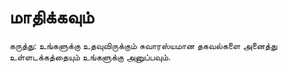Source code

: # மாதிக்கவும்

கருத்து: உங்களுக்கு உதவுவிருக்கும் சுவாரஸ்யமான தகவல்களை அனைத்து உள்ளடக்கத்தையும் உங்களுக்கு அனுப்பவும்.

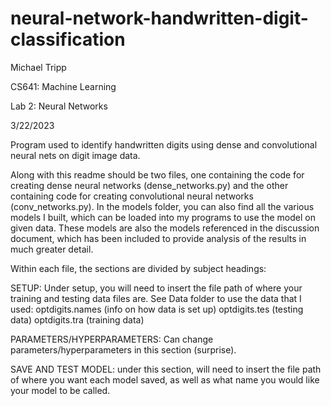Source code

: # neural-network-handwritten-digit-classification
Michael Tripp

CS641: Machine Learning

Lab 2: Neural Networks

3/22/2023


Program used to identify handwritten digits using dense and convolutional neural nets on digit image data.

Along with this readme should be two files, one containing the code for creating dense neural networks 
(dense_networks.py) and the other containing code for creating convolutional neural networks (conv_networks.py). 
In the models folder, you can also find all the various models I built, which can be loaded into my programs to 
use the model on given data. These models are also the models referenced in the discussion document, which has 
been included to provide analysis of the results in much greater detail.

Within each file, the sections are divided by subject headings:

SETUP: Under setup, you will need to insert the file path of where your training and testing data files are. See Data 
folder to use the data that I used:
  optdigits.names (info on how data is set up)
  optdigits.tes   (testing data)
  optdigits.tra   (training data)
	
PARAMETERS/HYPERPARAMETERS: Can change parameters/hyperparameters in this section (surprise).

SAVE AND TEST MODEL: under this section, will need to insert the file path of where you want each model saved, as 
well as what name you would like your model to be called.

= ASSIGNMENT =
The answer is a portion of the data. Write out exactly the line with "use the model" and all lines after it.

= SOLUTION BELOW =
use the model on given data. These models are also the models referenced in the discussion document, which has 
been included to provide analysis of the results in much greater detail.

Within each file, the sections are divided by subject headings:

SETUP: Under setup, you will need to insert the file path of where your training and testing data files are. See Data 
folder to use the data that I used:
  optdigits.names (info on how data is set up)
  optdigits.tes   (testing data)
  optdigits.tra   (training data)
	
PARAMETERS/HYPERPARAMETERS: Can change parameters/hyperparameters in this section (surprise).

SAVE AND TEST MODEL: under this section, will need to insert the file path of where you want each model saved, as 
well as what name you would like your model to be called.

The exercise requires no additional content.